Mit gezielter Förderung kann wichtiger Beitrag gegen Altersarmut und für mehr Klimaschutz geleistet werden

30. August 2022


Laut einer neuen Studie des IPS Eduard Pestel Instituts kann mit einer gezielten Förderung von Wohneigentum ein wichtiger Beitrag zur sozialen Sicherung und zum Klimaschutz geleistet werden. Das Pestel Institut regt unter anderem an, Haushalte mit mittlerem bis niedrigen Einkommen bei einer Förderung von Wohneigentum stärker in den Fokus zu nehmen. Die Studie hat das „Verbändebündnis Wohneigentum“ in Auftrag gegeben. Der IVD gehört dem Bündnis an.

Von Heiko Senebald

„Da Altersarmut in erster Linie Mieterarmut ist, wird eine stärkere Wohneigentumsbildung auch die Armutsgefährdung langfristig abschwächen. Wenn Haushalte mit mittlerem bis niedrigen Einkommen verstärkt in die Wohneigentumsbildung einbezogen werden, würde der Belastungssprung durch Wohnkosten mit dem Eintritt in die Ruhestandsphase entfallen. Die Sozialkasse würde enorm entlastet“, so Matthias Günther, Vorstand des Eduard Pestel Instituts.
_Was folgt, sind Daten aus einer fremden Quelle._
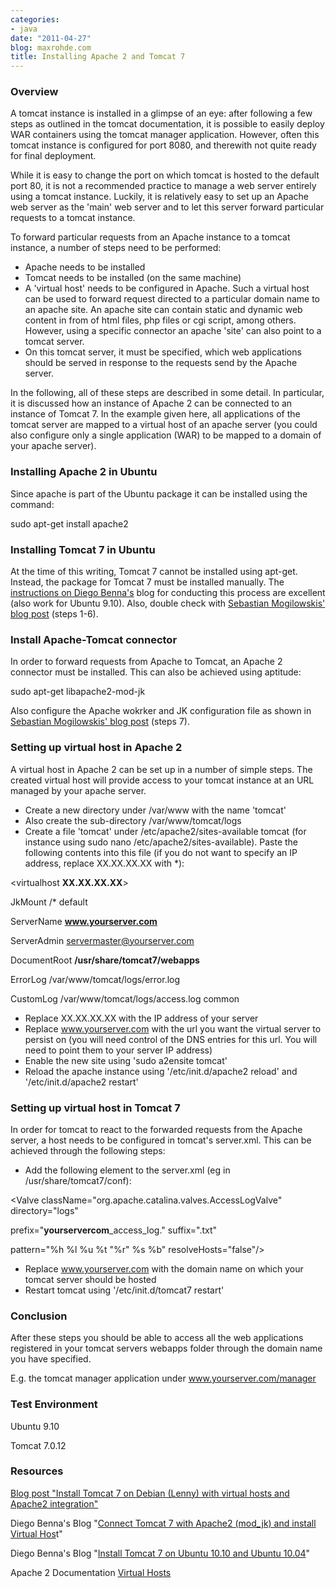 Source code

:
 ```yaml
---
categories:
- java
date: "2011-04-27"
blog: maxrohde.com
title: Installing Apache 2 and Tomcat 7
---
```


### Overview

A tomcat instance is installed in a glimpse of an eye: after following a few steps as outlined in the tomcat documentation, it is possible to easily deploy WAR containers using the tomcat manager application. However, often this tomcat instance is configured for port 8080, and therewith not quite ready for final deployment.

While it is easy to change the port on which tomcat is hosted to the default port 80, it is not a recommended practice to manage a web server entirely using a tomcat instance. Luckily, it is relatively easy to set up an Apache web server as the 'main' web server and to let this server forward particular requests to a tomcat instance.

To forward particular requests from an Apache instance to a tomcat instance, a number of steps need to be performed:

- Apache needs to be installed
- Tomcat needs to be installed (on the same machine)
- A 'virtual host' needs to be configured in Apache. Such a virtual host can be used to forward request directed to a particular domain name to an apache site. An apache site can contain static and dynamic web content in from of html files, php files or cgi script, among others. However, using a specific connector an apache 'site' can also point to a tomcat server.
- On this tomcat server, it must be specified, which web applications should be served in response to the requests send by the Apache server.

In the following, all of these steps are described in some detail. In particular, it is discussed how an instance of Apache 2 can be connected to an instance of Tomcat 7. In the example given here, all applications of the tomcat server are mapped to a virtual host of an apache server (you could also configure only a single application (WAR) to be mapped to a domain of your apache server).

### Installing Apache 2 in Ubuntu

Since apache is part of the Ubuntu package it can be installed using the command:

sudo apt-get install apache2

### Installing Tomcat 7 in Ubuntu

At the time of this writing, Tomcat 7 cannot be installed using apt-get. Instead, the package for Tomcat 7 must be installed manually. The [instructions on Diego Benna's](http://diegobenna.blogspot.com/2011/01/install-tomcat-7-in-ubuntu-1010.html) blog for conducting this process are excellent (also work for Ubuntu 9.10). Also, double check with [Sebastian Mogilowskis' blog post](http://www.mogilowski.net/lang/en-us/2010/12/11/install-tomcat-7-on-debian-lenny-with-virtual-hosts-and-apache2-integration/) (steps 1-6).

### Install Apache-Tomcat connector

In order to forward requests from Apache to Tomcat, an Apache 2 connector must be installed. This can also be achieved using aptitude:

sudo apt-get libapache2-mod-jk

Also configure the Apache wokrker and JK configuration file as shown in [Sebastian Mogilowskis' blog post](http://www.mogilowski.net/lang/en-us/2010/12/11/install-tomcat-7-on-debian-lenny-with-virtual-hosts-and-apache2-integration/) (steps 7).

### Setting up virtual host in Apache 2

A virtual host in Apache 2 can be set up in a number of simple steps. The created virtual host will provide access to your tomcat instance at an URL managed by your apache server.

- Create a new directory under /var/www with the name 'tomcat'
- Also create the sub-directory /var/www/tomcat/logs
- Create a file 'tomcat' under /etc/apache2/sites-available tomcat (for instance using sudo nano /etc/apache2/sites-available). Paste the following contents into this file (if you do not want to specify an IP address, replace XX.XX.XX.XX with \*):

<virtualhost **XX.XX.XX.XX**\>

JkMount /\* default

ServerName **www.yourserver.com**

ServerAdmin servermaster@yourserver.com

DocumentRoot **/usr/share/tomcat7/webapps**

ErrorLog /var/www/tomcat/logs/error.log

CustomLog /var/www/tomcat/logs/access.log common

</virtualhost>

- Replace XX.XX.XX.XX with the IP address of your server
- Replace www.yourserver.com with the url you want the virtual server to persist on (you will need control of the DNS entries for this url. You will need to point them to your server IP address)
- Enable the new site using 'sudo a2ensite tomcat'
- Reload the apache instance using '/etc/init.d/apache2 reload' and '/etc/init.d/apache2 restart'

### Setting up virtual host in Tomcat 7

In order for tomcat to react to the forwarded requests from the Apache server, a host needs to be configured in tomcat's server.xml. This can be achieved through the following steps:

- Add the following <host> element to the server.xml (eg in /usr/share/tomcat7/conf):

<Host name="**www.yourserver.com**" appBase="webapps" unpackWARs="true" autoDeploy="true">

<Valve className="org.apache.catalina.valves.AccessLogValve" directory="logs"

prefix="**yourservercom**\_access_log." suffix=".txt"

pattern="%h %l %u %t &quot;%r&quot; %s %b" resolveHosts="false"/>

</Host>

- Replace www.yourserver.com with the domain name on which your tomcat server should be hosted
- Restart tomcat using '/etc/init.d/tomcat7 restart'

### Conclusion

After these steps you should be able to access all the web applications registered in your tomcat servers webapps folder through the domain name you have specified.

E.g. the tomcat manager application under www.yourserver.com/manager

### Test Environment

Ubuntu 9.10

Tomcat 7.0.12

### Resources

[Blog post "Install Tomcat 7 on Debian (Lenny) with virtual hosts and Apache2 integration"](http://www.mogilowski.net/lang/en-us/2010/12/11/install-tomcat-7-on-debian-lenny-with-virtual-hosts-and-apache2-integration/)

Diego Benna's Blog "[Connect Tomcat 7 with Apache2 (mod_jk) and install Virtual Hos](http://diegobenna.blogspot.com/2011/01/connect-tomcat-7-with-apache2-modjk-and.html)t"

Diego Benna's Blog "[Install Tomcat 7 on Ubuntu 10.10 and Ubuntu 10.04](http://diegobenna.blogspot.com/2011/01/install-tomcat-7-in-ubuntu-1010.html)"

Apache 2 Documentation [Virtual Hosts](http://httpd.apache.org/docs/current/mod/core.html) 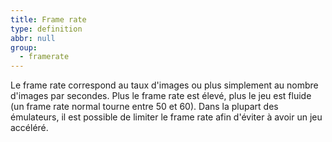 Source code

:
 ```yaml
---
title: Frame rate
type: definition
abbr: null
group:
  - framerate
---
```

Le frame rate correspond au taux d'images ou plus simplement au nombre d'images par secondes. Plus le frame rate est élevé, plus le jeu est fluide (un frame rate normal tourne entre 50 et 60). Dans la plupart des émulateurs, il est possible de limiter le frame rate afin d'éviter à avoir un jeu accéléré.
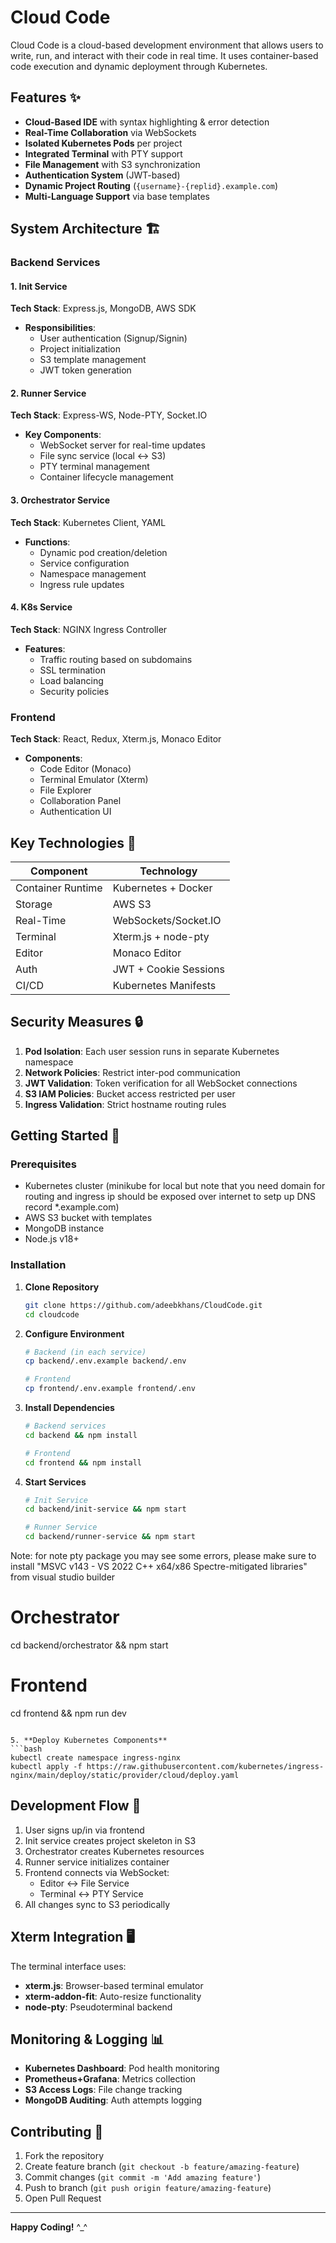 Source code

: # Cloud Code

Cloud Code is a cloud-based development environment that allows users to write, run, and interact with their code in real time. 
It uses container-based code execution and dynamic deployment through Kubernetes.


## Features ✨

- **Cloud-Based IDE** with syntax highlighting & error detection
- **Real-Time Collaboration** via WebSockets
- **Isolated Kubernetes Pods** per project
- **Integrated Terminal** with PTY support
- **File Management** with S3 synchronization
- **Authentication System** (JWT-based)
- **Dynamic Project Routing** (`{username}-{replid}.example.com`)
- **Multi-Language Support** via base templates

## System Architecture 🏗️

### Backend Services

#### 1. Init Service
**Tech Stack**: Express.js, MongoDB, AWS SDK
- **Responsibilities**:
  - User authentication (Signup/Signin)
  - Project initialization
  - S3 template management
  - JWT token generation

#### 2. Runner Service
**Tech Stack**: Express-WS, Node-PTY, Socket.IO
- **Key Components**:
  - WebSocket server for real-time updates
  - File sync service (local ↔ S3)
  - PTY terminal management
  - Container lifecycle management

#### 3. Orchestrator Service
**Tech Stack**: Kubernetes Client, YAML
- **Functions**:
  - Dynamic pod creation/deletion
  - Service configuration
  - Namespace management
  - Ingress rule updates

#### 4. K8s Service
**Tech Stack**: NGINX Ingress Controller
- **Features**:
  - Traffic routing based on subdomains
  - SSL termination
  - Load balancing
  - Security policies

### Frontend
**Tech Stack**: React, Redux, Xterm.js, Monaco Editor
- **Components**:
  - Code Editor (Monaco)
  - Terminal Emulator (Xterm)
  - File Explorer
  - Collaboration Panel
  - Authentication UI


## Key Technologies 🔑

| Component          | Technology                          |
|--------------------|-------------------------------------|
| Container Runtime  | Kubernetes + Docker                 |
| Storage            | AWS S3                              |
| Real-Time          | WebSockets/Socket.IO                |
| Terminal           | Xterm.js + node-pty                 |
| Editor             | Monaco Editor                       |
| Auth               | JWT + Cookie Sessions               |
| CI/CD              | Kubernetes Manifests                |

## Security Measures 🔒

1. **Pod Isolation**: Each user session runs in separate Kubernetes namespace
2. **Network Policies**: Restrict inter-pod communication
3. **JWT Validation**: Token verification for all WebSocket connections
4. **S3 IAM Policies**: Bucket access restricted per user
5. **Ingress Validation**: Strict hostname routing rules

## Getting Started 🚀

### Prerequisites

- Kubernetes cluster
  (minikube for local but note that you need domain for routing and ingress ip should be exposed over internet to setp up DNS record *.example.com)
- AWS S3 bucket with templates
- MongoDB instance
- Node.js v18+

### Installation

1. **Clone Repository**
   ```bash
   git clone https://github.com/adeebkhans/CloudCode.git
   cd cloudcode
   ```

2. **Configure Environment**
   ```bash
   # Backend (in each service)
   cp backend/.env.example backend/.env
   
   # Frontend
   cp frontend/.env.example frontend/.env
   ```

3. **Install Dependencies**
   ```bash
   # Backend services
   cd backend && npm install
   
   # Frontend
   cd frontend && npm install
   ```

4. **Start Services**
   ```bash
   # Init Service
   cd backend/init-service && npm start
   
   # Runner Service
   cd backend/runner-service && npm start

  Note: for note pty package you may see some errors, please make sure to install
  "MSVC v143 - VS 2022 C++ x64/x86 Spectre-mitigated libraries" from visual studio builder

   # Orchestrator
   cd backend/orchestrator && npm start

   # Frontend
   cd frontend && npm run dev
   ```

5. **Deploy Kubernetes Components**
   ```bash
   kubectl create namespace ingress-nginx
   kubectl apply -f https://raw.githubusercontent.com/kubernetes/ingress-nginx/main/deploy/static/provider/cloud/deploy.yaml
   ```

## Development Flow 🔄

1. User signs up/in via frontend
2. Init service creates project skeleton in S3
3. Orchestrator creates Kubernetes resources
4. Runner service initializes container
5. Frontend connects via WebSocket:
   - Editor ↔ File Service
   - Terminal ↔ PTY Service
6. All changes sync to S3 periodically

## Xterm Integration 🖥️

The terminal interface uses:
- **xterm.js**: Browser-based terminal emulator
- **xterm-addon-fit**: Auto-resize functionality
- **node-pty**: Pseudoterminal backend



## Monitoring & Logging 📊

- **Kubernetes Dashboard**: Pod health monitoring
- **Prometheus+Grafana**: Metrics collection
- **S3 Access Logs**: File change tracking
- **MongoDB Auditing**: Auth attempts logging

## Contributing 🤝

1. Fork the repository
2. Create feature branch (`git checkout -b feature/amazing-feature`)
3. Commit changes (`git commit -m 'Add amazing feature'`)
4. Push to branch (`git push origin feature/amazing-feature`)
5. Open Pull Request


---

**Happy Coding!** ^_^ 
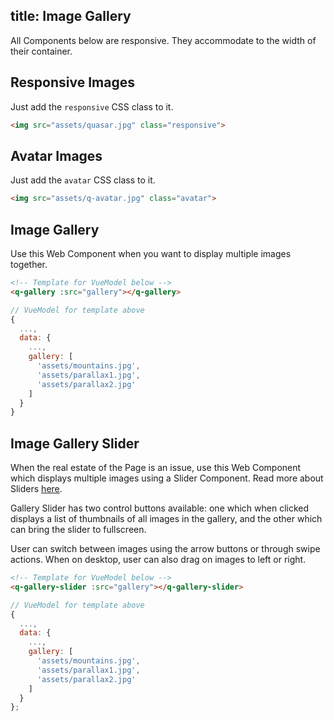 title: Image Gallery
---
All Components below are responsive. They accommodate to the width of their container.

<input type="hidden" data-fullpage-demo="web-components/image-gallery">

## Responsive Images
Just add the `responsive` CSS class to it.

``` html
<img src="assets/quasar.jpg" class="responsive">
```

## Avatar Images
Just add the `avatar` CSS class to it.

``` html
<img src="assets/q-avatar.jpg" class="avatar">
```

## Image Gallery
Use this Web Component when you want to display multiple images together.

``` html
<!-- Template for VueModel below -->
<q-gallery :src="gallery"></q-gallery>
```

``` js
// VueModel for template above
{
  ...,
  data: {
    ...,
    gallery: [
      'assets/mountains.jpg',
      'assets/parallax1.jpg',
      'assets/parallax2.jpg'
    ]
  }
}
```

## Image Gallery Slider
When the real estate of the Page is an issue, use this Web Component which displays multiple images using a Slider Component. Read more about Sliders [here](/components/slider.html).

Gallery Slider has two control buttons available: one which when clicked displays a list of thumbnails of all images in the gallery, and the other which can bring the slider to fullscreen.

User can switch between images using the arrow buttons or through swipe actions. When on desktop, user can also drag on images to left or right.

``` html
<!-- Template for VueModel below -->
<q-gallery-slider :src="gallery"></q-gallery-slider>
```

``` js
// VueModel for template above
{
  ...,
  data: {
    ...,
    gallery: [
      'assets/mountains.jpg',
      'assets/parallax1.jpg',
      'assets/parallax2.jpg'
    ]
  }
};
```

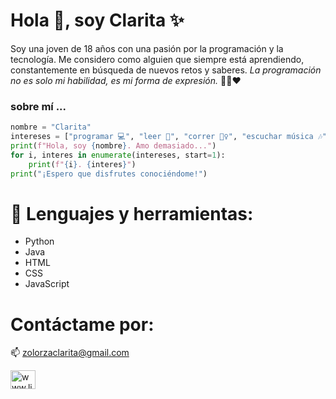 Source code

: 
# Hola 👋, soy Clarita ✨ 
Soy una joven de 18 años con una pasión por la programación y la tecnología. Me considero como alguien que siempre está aprendiendo, constantemente en búsqueda de nuevos retos y saberes. <em> La programación no es solo mi habilidad, es mi forma de expresión. </em> 👩‍💻❤️
### sobre mí ...
```python
nombre = "Clarita"
intereses = ["programar 💻", "leer 📖", "correr 🏃‍♀️", "escuchar música 🎶", "escribir 📝", "pasar tiempo al aire libre 🚵‍♀️", "estar con mis amigos 🤭"]
print(f"Hola, soy {nombre}. Amo demasiado...")
for i, interes in enumerate(intereses, start=1):
    print(f"{i}. {interes}")
print("¡Espero que disfrutes conociéndome!")
```
# 📌 Lenguajes y herramientas: 
- Python
- Java
- HTML
- CSS
- JavaScript

# Contáctame por:
📫 zolorzaclarita@gmail.com

<a href="www.linkedin.com/in/clarita-zolorza-choque-926030317" target="blank">
  <img src="https://www.vectorlogo.zone/logos/linkedin/linkedin-icon.svg" alt="www.linkedin.com/in/clarita-zolorza-choque-926030317" height="30" width="40">
</a> 








<!--
**ClaritaZolorza/ClaritaZolorza** is a ✨ _special_ ✨ repository because its `README.md` (this file) appears on your GitHub profile.

Here are some ideas to get you started:

- 🔭 I’m currently working on ...
- 🌱 I’m currently learning ...
- 👯 I’m looking to collaborate on ...
- 🤔 I’m looking for help with ...
- 💬 Ask me about ...
- 📫 How to reach me: ...
- 😄 Pronouns: ...
- ⚡ Fun fact: ...
-->
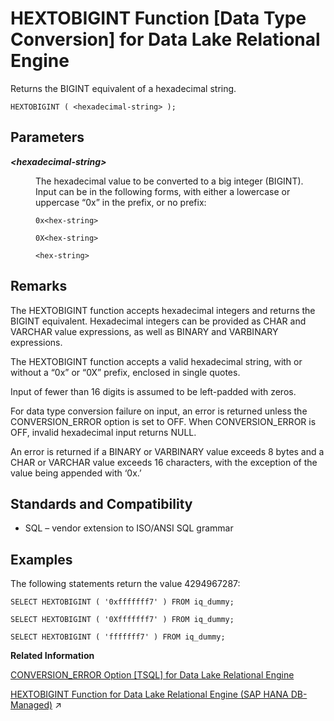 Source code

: <!-- loioa55548d184f21015b2d58684e0bb094a -->

# HEXTOBIGINT Function \[Data Type Conversion\] for Data Lake Relational Engine

Returns the BIGINT equivalent of a hexadecimal string.



```
HEXTOBIGINT ( <hexadecimal-string> );
```



<a name="loioa55548d184f21015b2d58684e0bb094a__HEXTOBIGINT_parm1"/>

## Parameters


<dl>
<dt><b>

*<hexadecimal-string\>*

</b></dt>
<dd>

The hexadecimal value to be converted to a big integer \(BIGINT\). Input can be in the following forms, with either a lowercase or uppercase “0x” in the prefix, or no prefix:

```
0x<hex-string>
```

```
0X<hex-string>
```

```
<hex-string>
```



</dd>
</dl>



<a name="loioa55548d184f21015b2d58684e0bb094a__HEXTOBIGINT_remarks1"/>

## Remarks

The HEXTOBIGINT function accepts hexadecimal integers and returns the BIGINT equivalent. Hexadecimal integers can be provided as CHAR and VARCHAR value expressions, as well as BINARY and VARBINARY expressions.

The HEXTOBIGINT function accepts a valid hexadecimal string, with or without a “0x” or “0X” prefix, enclosed in single quotes.

Input of fewer than 16 digits is assumed to be left-padded with zeros.

For data type conversion failure on input, an error is returned unless the CONVERSION\_ERROR option is set to OFF. When CONVERSION\_ERROR is OFF, invalid hexadecimal input returns NULL.

An error is returned if a BINARY or VARBINARY value exceeds 8 bytes and a CHAR or VARCHAR value exceeds 16 characters, with the exception of the value being appended with ‘0x.’



<a name="loioa55548d184f21015b2d58684e0bb094a__HEXTOBIGINT_standards1"/>

## Standards and Compatibility

-   SQL – vendor extension to ISO/ANSI SQL grammar



<a name="loioa55548d184f21015b2d58684e0bb094a__HEXTOBIGINT_example1"/>

## Examples

The following statements return the value 4294967287:

```
SELECT HEXTOBIGINT ( '0xfffffff7' ) FROM iq_dummy;
```

```
SELECT HEXTOBIGINT ( '0Xfffffff7' ) FROM iq_dummy;
```

```
SELECT HEXTOBIGINT ( 'fffffff7' ) FROM iq_dummy;
```

**Related Information**  


[CONVERSION\_ERROR Option \[TSQL\] for Data Lake Relational Engine](../090-database-options/conversion-error-option-tsql-for-data-lake-relational-engine-a63018a.md "Controls reporting of data type conversion failures on fetching information from the database.")

[HEXTOBIGINT Function for Data Lake Relational Engine (SAP HANA DB-Managed)](https://help.sap.com/viewer/a898e08b84f21015969fa437e89860c8/2024_3_QRC/en-US/afd4faa8d87d4e4c90a0159fb250d01d.html "Returns the BIGINT equivalent of a hexadecimal string.") :arrow_upper_right:

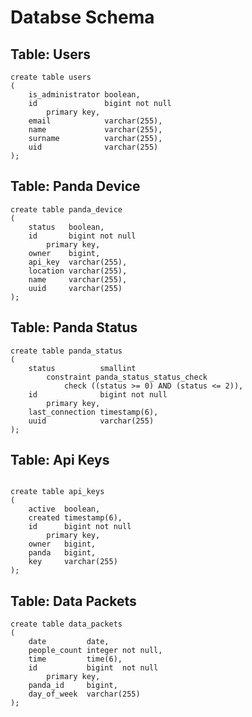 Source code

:# Databse Schema

## Table: Users

```postgresql
create table users
(
    is_administrator boolean,
    id               bigint not null
        primary key,
    email            varchar(255),
    name             varchar(255),
    surname          varchar(255),
    uid              varchar(255)
);
```

## Table: Panda Device

```postgresql
create table panda_device
(
    status   boolean,
    id       bigint not null
        primary key,
    owner    bigint,
    api_key  varchar(255),
    location varchar(255),
    name     varchar(255),
    uuid     varchar(255)
);
```

## Table: Panda Status

```postgresql
create table panda_status
(
    status          smallint
        constraint panda_status_status_check
            check ((status >= 0) AND (status <= 2)),
    id              bigint not null
        primary key,
    last_connection timestamp(6),
    uuid            varchar(255)
);
```

## Table: Api Keys

```postgresql

create table api_keys
(
    active  boolean,
    created timestamp(6),
    id      bigint not null
        primary key,
    owner   bigint,
    panda   bigint,
    key     varchar(255)
);

```

## Table: Data Packets

```postgresql
create table data_packets
(
    date         date,
    people_count integer not null,
    time         time(6),
    id           bigint  not null
        primary key,
    panda_id     bigint,
    day_of_week  varchar(255)
);
```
Als Kernzielgruppe identifiziert das Institut Haushalte mit einem Einkommen zwischen 1.400 und 3.500 Euro je Monat und einem Alter der Bezugsperson zwischen 25 und 40 Jahren. Trotz der steigenden Bau- und Finanzierungskosten sei mit entsprechende Förderung die Bildung von „kleinem“ – wohnflächenbegrenztem – Wohneigentum möglich. Angesichts einer Wohneigentumsquote in Deutschland, die zu den niedrigsten in Europa gehört und weiter abzunehmen droht, fordert das „Verbändebündnis Wohneigentum“ die Politik auf, Freibeträge bei der Grunderwerbsteuer einzuführen. „Beim Ersterwerb von selbstgenutztem Wohneigentum sollte ein Freibetrag bei der Grunderwerbsteuer von 250.000 Euro pro
Erwachsenen und 150.000 Euro pro Kind eingeführt oder auf die Einnahme der Grunderwerbssteuer komplett verzichtet werden“, sagt IVD-Präsident Jürgen Michael Schick.

Dr. Ronald Rast, Geschäftsführer der Deutschen Gesellschaft für Mauerwerks- und Wohnungsbau DGfM, ergänzt dazu: „Da sich die realen Baukosten seit 2000 mehr als verdoppelt haben, wird die tatsächliche Steuerlast bei gleichbleibenden oder sogar noch erhöhten Prozentanteilen bei der Grunderwerbsteuer für die Bauherren immer größer. Diese Entwicklung muss durch die Politik auf Ebene von Bund und Ländern jetzt unbedingt gestoppt werden, da sie sonst den Traum vom Eigenheim mehr und mehr unmöglich macht.“

Zudem müsse die Bundesregierung den erstmaligen Erwerb selbstgenutzter Immobilien insbesondere für Familien mit geringen und mittleren Einkommen noch ab diesem Jahr fördern. Hierfür sollte ein spezielles KfW-Wohneigentumsprogramm geschaffen und mit langfristig zinsgünstigen Baukrediten ausgestattet werden. „Wenn die Bundesregierung das Ziel von 400.000 Wohneinheiten erreichen will, ist das Wohneigentum ein unerlässlicher Baustein zur Realisierung“, betont Michael Hölker, Hauptgeschäftsführer des Bundesverbands Deutscher Baustoff-Fachhandel.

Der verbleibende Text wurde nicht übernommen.